The release this week of half-year results for a number of miners, largely in the platinum and iron-ore sector, painted a bleak picture of the sector’s prospects, with all the companies indicating that spiralling costs, falling production and productivity are affecting profits.
Most of the results were buoyed slightly by the weak rand, which fell faster than commodity prices, but analysts warn that the high price of consumables will eventually catch up if commodity prices weaken.
Kobus Nell, mining analyst for Stanlib, said on Wednesday that Kumba Iron Ore, the better performing of the two Anglo American companies that released results this week, was under pressure despite paying an interim dividend of R20.10 a share and reporting taxed profit of R10.2-billion.
He said Kumba had to deal with less profit and increased costs at Sishen Iron Ore as a result of the increased amount of waste that had to be mined, which pushed production down.
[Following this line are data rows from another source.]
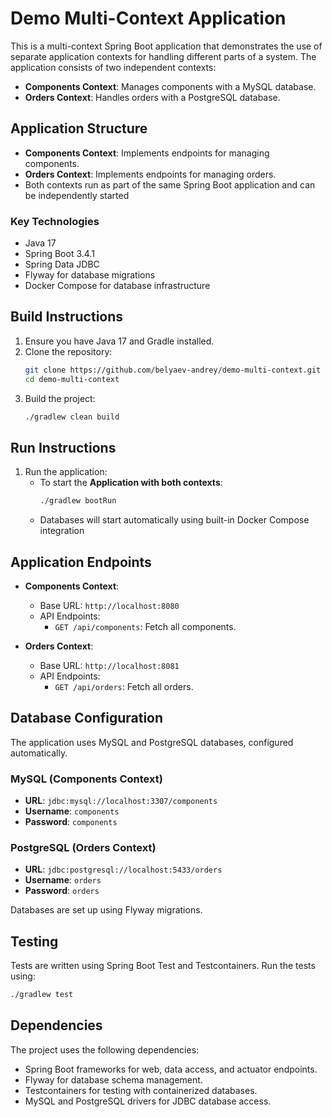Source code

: # Demo Multi-Context Application

This is a multi-context Spring Boot application that demonstrates the use of separate application contexts for handling
different parts of a system. The application consists of two independent contexts:

- **Components Context**: Manages components with a MySQL database.
- **Orders Context**: Handles orders with a PostgreSQL database.

## Application Structure

- **Components Context**: Implements endpoints for managing components.
- **Orders Context**: Implements endpoints for managing orders.
- Both contexts run as part of the same Spring Boot application and can be independently started

### Key Technologies

- Java 17
- Spring Boot 3.4.1
- Spring Data JDBC
- Flyway for database migrations
- Docker Compose for database infrastructure

## Build Instructions

1. Ensure you have Java 17 and Gradle installed.
2. Clone the repository:
   ```bash
   git clone https://github.com/belyaev-andrey/demo-multi-context.git
   cd demo-multi-context
   ```
3. Build the project:
   ```bash
   ./gradlew clean build
   ```

## Run Instructions

1. Run the application:
    - To start the **Application with both contexts**:
      ```bash
      ./gradlew bootRun 
      ```
    - Databases will start automatically using built-in Docker Compose integration 

## Application Endpoints

- **Components Context**:
    - Base URL: `http://localhost:8080`
    - API Endpoints:
        - `GET /api/components`: Fetch all components.

- **Orders Context**:
    - Base URL: `http://localhost:8081`
    - API Endpoints:
        - `GET /api/orders`: Fetch all orders.

## Database Configuration

The application uses MySQL and PostgreSQL databases, configured automatically.

### MySQL (Components Context)

- **URL**: `jdbc:mysql://localhost:3307/components`
- **Username**: `components`
- **Password**: `components`

### PostgreSQL (Orders Context)

- **URL**: `jdbc:postgresql://localhost:5433/orders`
- **Username**: `orders`
- **Password**: `orders`

Databases are set up using Flyway migrations. 

## Testing

Tests are written using Spring Boot Test and Testcontainers. Run the tests using:

```bash
./gradlew test
```

## Dependencies

The project uses the following dependencies:

- Spring Boot frameworks for web, data access, and actuator endpoints.
- Flyway for database schema management.
- Testcontainers for testing with containerized databases.
- MySQL and PostgreSQL drivers for JDBC database access.
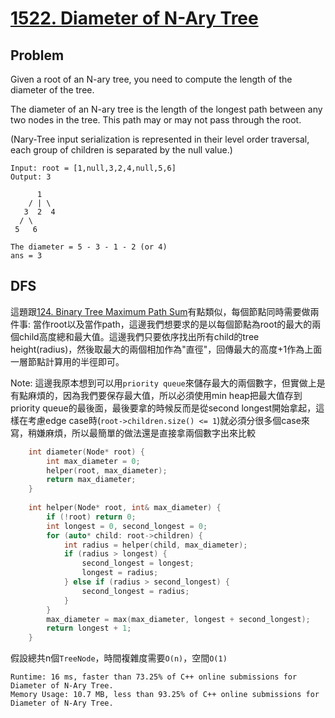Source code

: # [1522. Diameter of N-Ary Tree](https://leetcode.com/problems/diameter-of-n-ary-tree/)

## Problem
Given a root of an N-ary tree, you need to compute the length of the diameter of the tree.

The diameter of an N-ary tree is the length of the longest path between any two nodes in the tree. This path may or may not pass through the root.

(Nary-Tree input serialization is represented in their level order traversal, each group of children is separated by the null value.)

```
Input: root = [1,null,3,2,4,null,5,6]
Output: 3

      1
    / | \
   3  2  4
  / \
 5   6

The diameter = 5 - 3 - 1 - 2 (or 4)
ans = 3
```

## DFS
這題跟[124. Binary Tree Maximum Path Sum](https://leetcode.com/problems/binary-tree-maximum-path-sum/)有點類似，每個節點同時需要做兩件事:
當作root以及當作path，這邊我們想要求的是以每個節點為root的最大的兩個child高度總和最大值。這邊我們只要依序找出所有child的tree height(radius)，然後取最大的兩個相加作為"直徑"，回傳最大的高度+1作為上面一層節點計算用的半徑即可。

Note: 這邊我原本想到可以用`priority queue`來儲存最大的兩個數字，但實做上是有點麻煩的，因為我們要保存最大值，所以必須使用min heap把最大值存到priority queue的最後面，最後要拿的時候反而是從second longest開始拿起，這樣在考慮edge case時(`root->children.size() <= 1`)就必須分很多個case來寫，稍嫌麻煩，所以最簡單的做法還是直接拿兩個數字出來比較

```cpp
    int diameter(Node* root) {
        int max_diameter = 0;
        helper(root, max_diameter);
        return max_diameter;
    }
    
    int helper(Node* root, int& max_diameter) {
        if (!root) return 0;
        int longest = 0, second_longest = 0;
        for (auto* child: root->children) {
            int radius = helper(child, max_diameter);
            if (radius > longest) {
                second_longest = longest;
                longest = radius;
            } else if (radius > second_longest) {
                second_longest = radius;
            }
        }
        max_diameter = max(max_diameter, longest + second_longest);
        return longest + 1;
    }
```

假設總共n個`TreeNode`，時間複雜度需要`O(n)`，空間`O(1)`
```
Runtime: 16 ms, faster than 73.25% of C++ online submissions for Diameter of N-Ary Tree.
Memory Usage: 10.7 MB, less than 93.25% of C++ online submissions for Diameter of N-Ary Tree.
```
This was offset to some extent by the strong performance of the newly commissioned Kolomela mine.
According to Kumba chief executive Norman Mbazima, total sales for the six months dropped by 5% to 22.1 tonnes from the record 23.4 tonnes in the first half of 2012.
Export sales were down 3%, while domestic sales were down 25% and, on top of this, prices were marginally down in the first half of 2013, averaging about $137 a tonne, against $142 a tonne in the corresponding period in 2012.
Market under pressure
Mbazima said steel-market fundamentals were under pressure as a result of the Chinese economic slowdown, which he warned at the presentation of Kumba’s six month results could result in supply exceeding demand.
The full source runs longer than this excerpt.